クリスファルトにとっては、気の置けない友人でもある。

●白い竜

:突如として城下に出現した、白い体躯の巨大な竜。

その正体はセルディム=マグス=ファナムだった。


●ジェナイディン

:ゼルガティスの国で、執事の役割を務めていた高位魔族の一人。

主であるはずの魔王に謀反を仕掛けた。


●半裸の男

:???


●貴様

:半裸の男とは相容れぬものながら、対になる存在。とある事情から、この世界においては姿形が無い。

●それ

:セレナスの窮地を救った何か。転移符の首飾りを持ち去ったのは対価……というか、辻褄合わせの為。

その正体は……爆笑で神様とラファルドの間に割り込んだ何かであり、神前の魔。

神前に構える魔は補佐であり、守りであり、牙で在るもの。背後に在るのが宝であれば、神器レベルの逸品の守護者。だが、背後に「神」を戴くその時は――最凶最悪の寓意として、恐るべき本性を備え、現すことになる。
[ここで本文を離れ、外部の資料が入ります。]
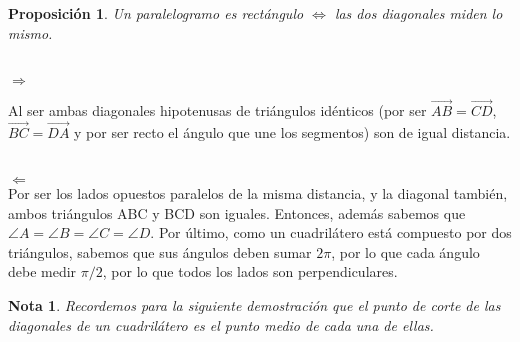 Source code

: \documentclass[11pt, a4paper]{article}
\makeatletter
\newif\IfInSansMode
\let\oldsf\sffamily
\renewcommand*{\sffamily}{\oldsf\mathversion{sans}\InSansModetrue}
\let\oldnorm\normalfont
\renewcommand*{\normalfont}{\oldnorm\InSansModefalse\mathversion{normal}}
\renewenvironment{proof}[1][\proofname] {\vspace{-15pt}\par\pushQED{\qed}\normalfont\topsep6\p@\@plus6\p@\relax\trivlist\item[\hskip\labelsep\it#1\@addpunct{.}]\ignorespaces}{\popQED\endtrivlist\@endpefalse}
\renewcommand{\vec}{\overrightarrow}
\renewenvironment{proof}[1][\proofname] {\par\pushQED{\qed}\normalfont\topsep6\p@\@plus6\p@\relax\trivlist\item[\hskip\labelsep\itshape\sffamily#1\@addpunct{.}]\ignorespaces}{\popQED\endtrivlist\@endpefalse}
\theoremstyle{theorem-style}
\newtheorem{nprop}{Proposición}[section]
\theoremstyle{definition-style}
\theoremstyle{remark-style}
\newtheorem*{nota}{Nota}
\theoremstyle{example-style}
\makeatother
\begin{document}
\begin{nprop}
  Un paralelogramo es rectángulo $\iff$ las dos diagonales miden lo mismo.
\end{nprop}
\begin{proof}\hfill \\
  $\boxed{\Rightarrow}$\hfill\\
   \begin{minipage}[c]{0.75\textwidth}
  
  Al ser ambas diagonales hipotenusas de triángulos idénticos (por ser $\vec{AB}=\vec{CD}$, $\vec{BC}=\vec{DA}$ y por ser recto el ángulo que une los segmentos) son de igual distancia.\hfill

  \end{minipage}\hfill
  \begin{minipage}[]{0.2\textwidth}
  

  
 
  \end{minipage}\\
  $\boxed{\Leftarrow}$ \\
  Por ser los lados opuestos paralelos de la misma distancia, y la diagonal también, ambos triángulos ABC y BCD son iguales. Entonces, además sabemos que  $\angle A = \angle
 B = \angle C  = \angle D$. Por último, como un cuadrilátero está compuesto por dos triángulos, sabemos que sus ángulos deben sumar $2\pi$, por lo que cada ángulo debe
  medir $\pi/2$, por lo que todos los lados son perpendiculares.
  
\end{proof}

\begin{nota}
	Recordemos para la siguiente demostración que el punto de corte de las diagonales de un cuadrilátero es el punto medio de cada una de ellas.
\end{nota}
\end{document}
なぜならば、神聖の極点である「神」が魔を従える――それは、”世”の事象全てを司り、制する「万象の王」の顔を現すからだ。


●青年

:その正体は謎……、とか言うまでもない。神様。

ただし、セルゲート家が伝える”神様”とは、別の存在であるらしい。


●イーデンナグノ=ソルド=ファラガンオルド

:”亜”世界でグラディルを待ち受けていたもの。自称している通り、〈混沌〉を肉親に持つ極めて稀有な竜種。竜であることを自他共に任ずるが、その正体は「竜」という括りからも遠くかけ離れており、竜でありながら、如何なる竜のカテゴリーにも属さない。力有る神々をして、悪夢の存在と言わしめる〈古代種〉の「竜王」。その最強(最凶)をして、”化け物”と畏怖させる実力を持つ、という。


●イーデガン=ファラグノルド

:古文書に時折名前が出て来る伝説の竜神。〈光炎神竜〉の二つ名が特に名高い。

しかし、実在を確かめた人間は存在しない為、御伽噺の住人だという声が強い。

ただし、世界にまつわる秘密を知るようになると、その存在を疑う者はいなくなるのだとか。


●白双

:双頭の白竜、そこから来た異名。ただし、二つの頭を持つ竜王はそう多くない。

〈古代種〉に数頭存在する程度、らしい。

グラディルの前に現れた白双は事情が在って、本来の姿からはかけ離れた状態にある。